A school district in Houston, CyFair Independent School District, raised some eyebrows in 2015 when one of its students’ parents ranted on TV about its coupons for good behavior. Among the rewards that are redeemed with the coupons? Bathroom breaks.

“We should all just have the right to go to the bathroom, period, because we’re alive on Earth” Sarah Moreno, parent of two boys, told the station. The school countered, citing that the coupons were just one incentive to motive the students to do their best and that “teachers consistently work with students on practicing good time management and planning their day appropriately.”

Limiting Playtime…for Kids

“Keeping your hands to yourself” has reached a whole new level.

Prohibiting Competitive Games

If the parents of students who attend Oakdale School in Montville, Connecticut, want their children to learn and play competitive games in their gym classes, they are likely to be disappointed.

In 2007, the school principal banned dodgeball, kickball, soccer, and other games that involved contact. The school opted for activities that built skills and camaraderie, as opposed to competition and conflict.

Volleyball in grass
Jeffrey F Lin on Unsplash

One parent, Shari Clewell, told The New York Times, “Life is competitive … They’re kids. They are competitive.”

Prohibition on Soccer Balls

In England, where soccer, or football, is king, you may think that schools are training their students to learn the sport as soon as they can walk. This isn’t the case, however.

Malvern Primary School in Huyton, a town in northwest England’s Merseyside county, issued a ban on leather and plastic soccer balls in 2011, citing that they were too dangerous. In a newsletter sent home with the students, the school asked that only sponge soccer balls are brought onto their grounds.

The ban was quite shocking, as famous soccer star Steven Gerrard is an alumni of the offending school. The irony of the ban wasn’t lost on those against the new rule. Tam Fry, chairman of the obesity prevention charity the Child Growth Foundation, called the school out on its prohibition and called it “stupid.”

“Schools should be places to learn,” Fry told The Telegraph. “It may think it is protecting the children but they could just as easily fall over playing with a sponge ball. We do have a litigation culture but you can’t tell me Steven Gerrard did not play football in the playground. I bet he even fell over a few times.”

Kid playing with soccer ball
Markus Spiske on Unsplash

The school, on the other hand, stood strong in its ruling, declaring that the measurement was taken to protect the students.

“Malvern Primary School treats the health and safety of its pupils as a top priority and has for a long time had a policy of protecting children by recommending sponge balls in the playground before school starts and during breaks, especially as the playground accommodates children from the age of four to 11,” it said.

No Touching—at All

High-fives, handshakes, and hugs became a thing of the past for students at Kilmer Middle School in Vienna, Virginia, when a ban against touching was enforced in 2007.

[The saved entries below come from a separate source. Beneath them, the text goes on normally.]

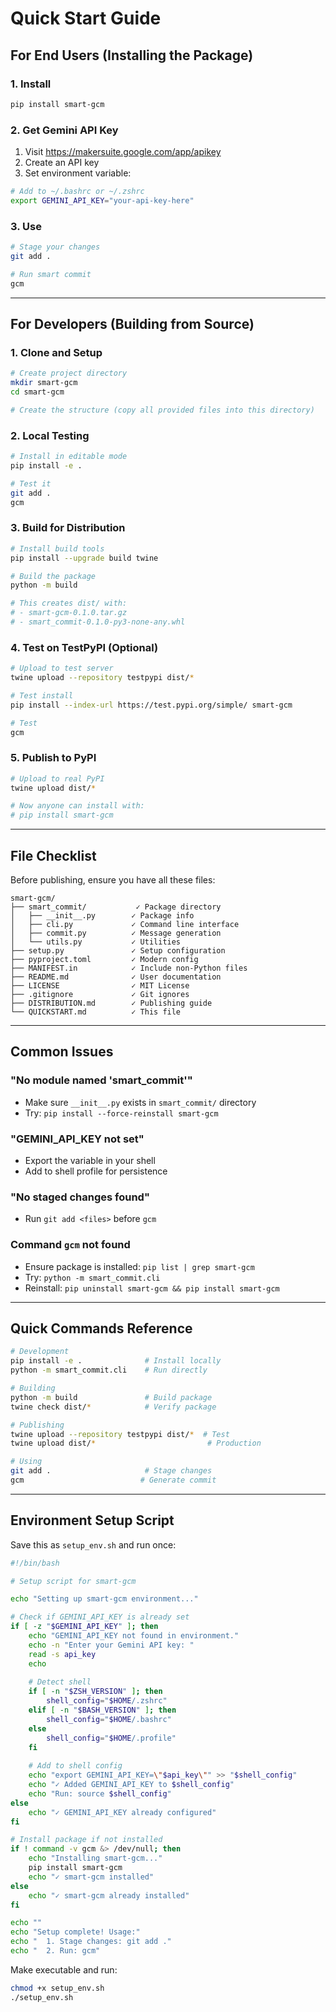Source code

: # Quick Start Guide

## For End Users (Installing the Package)

### 1. Install
```bash
pip install smart-gcm
```

### 2. Get Gemini API Key
1. Visit https://makersuite.google.com/app/apikey
2. Create an API key
3. Set environment variable:
```bash
# Add to ~/.bashrc or ~/.zshrc
export GEMINI_API_KEY="your-api-key-here"
```

### 3. Use
```bash
# Stage your changes
git add .

# Run smart commit
gcm
```

---

## For Developers (Building from Source)

### 1. Clone and Setup
```bash
# Create project directory
mkdir smart-gcm
cd smart-gcm

# Create the structure (copy all provided files into this directory)
```

### 2. Local Testing
```bash
# Install in editable mode
pip install -e .

# Test it
git add .
gcm
```

### 3. Build for Distribution
```bash
# Install build tools
pip install --upgrade build twine

# Build the package
python -m build

# This creates dist/ with:
# - smart-gcm-0.1.0.tar.gz
# - smart_commit-0.1.0-py3-none-any.whl
```

### 4. Test on TestPyPI (Optional)
```bash
# Upload to test server
twine upload --repository testpypi dist/*

# Test install
pip install --index-url https://test.pypi.org/simple/ smart-gcm

# Test
gcm
```

### 5. Publish to PyPI
```bash
# Upload to real PyPI
twine upload dist/*

# Now anyone can install with:
# pip install smart-gcm
```

---

## File Checklist

Before publishing, ensure you have all these files:

```
smart-gcm/
├── smart_commit/           ✓ Package directory
│   ├── __init__.py        ✓ Package info
│   ├── cli.py             ✓ Command line interface
│   ├── commit.py          ✓ Message generation
│   └── utils.py           ✓ Utilities
├── setup.py               ✓ Setup configuration
├── pyproject.toml         ✓ Modern config
├── MANIFEST.in            ✓ Include non-Python files
├── README.md              ✓ User documentation
├── LICENSE                ✓ MIT License
├── .gitignore             ✓ Git ignores
├── DISTRIBUTION.md        ✓ Publishing guide
└── QUICKSTART.md          ✓ This file
```

---

## Common Issues

### "No module named 'smart_commit'"
- Make sure `__init__.py` exists in `smart_commit/` directory
- Try: `pip install --force-reinstall smart-gcm`

### "GEMINI_API_KEY not set"
- Export the variable in your shell
- Add to shell profile for persistence

### "No staged changes found"
- Run `git add <files>` before `gcm`

### Command `gcm` not found
- Ensure package is installed: `pip list | grep smart-gcm`
- Try: `python -m smart_commit.cli`
- Reinstall: `pip uninstall smart-gcm && pip install smart-gcm`

---

## Quick Commands Reference

```bash
# Development
pip install -e .              # Install locally
python -m smart_commit.cli    # Run directly

# Building
python -m build               # Build package
twine check dist/*            # Verify package

# Publishing
twine upload --repository testpypi dist/*  # Test
twine upload dist/*                         # Production

# Using
git add .                     # Stage changes
gcm                          # Generate commit
```

---

## Environment Setup Script

Save this as `setup_env.sh` and run once:

```bash
#!/bin/bash

# Setup script for smart-gcm

echo "Setting up smart-gcm environment..."

# Check if GEMINI_API_KEY is already set
if [ -z "$GEMINI_API_KEY" ]; then
    echo "GEMINI_API_KEY not found in environment."
    echo -n "Enter your Gemini API key: "
    read -s api_key
    echo
    
    # Detect shell
    if [ -n "$ZSH_VERSION" ]; then
        shell_config="$HOME/.zshrc"
    elif [ -n "$BASH_VERSION" ]; then
        shell_config="$HOME/.bashrc"
    else
        shell_config="$HOME/.profile"
    fi
    
    # Add to shell config
    echo "export GEMINI_API_KEY=\"$api_key\"" >> "$shell_config"
    echo "✓ Added GEMINI_API_KEY to $shell_config"
    echo "Run: source $shell_config"
else
    echo "✓ GEMINI_API_KEY already configured"
fi

# Install package if not installed
if ! command -v gcm &> /dev/null; then
    echo "Installing smart-gcm..."
    pip install smart-gcm
    echo "✓ smart-gcm installed"
else
    echo "✓ smart-gcm already installed"
fi

echo ""
echo "Setup complete! Usage:"
echo "  1. Stage changes: git add ."
echo "  2. Run: gcm"
```

Make executable and run:
```bash
chmod +x setup_env.sh
./setup_env.sh
```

The Fairfax County middle school claims it implemented the new rule for student safety due to cramped quarters. Meant to accommodate 850 students, the school counted 1,100 in its student body at the time.

Group of friends hugging
Vonecia Carswell on Unsplash

School officials feared that touches that were seen as harmless by some could escalate into something dangerous and uncomfortable for others.

“You get into shades of gray,” Kilmer’s principal, Deborah Hernandez, told the Associated Press. “The kids say, ‘If he can high-five, then I can do this.’ ”

Taking it a step further, in 2017, an elementary school in California banned its students from playing tag at recess. Gold Ridge Elementary School in Folsom, California, enforced the new rule out of concern the game would lead to physical altercations, as some of the students complained participants were touching too aggressively.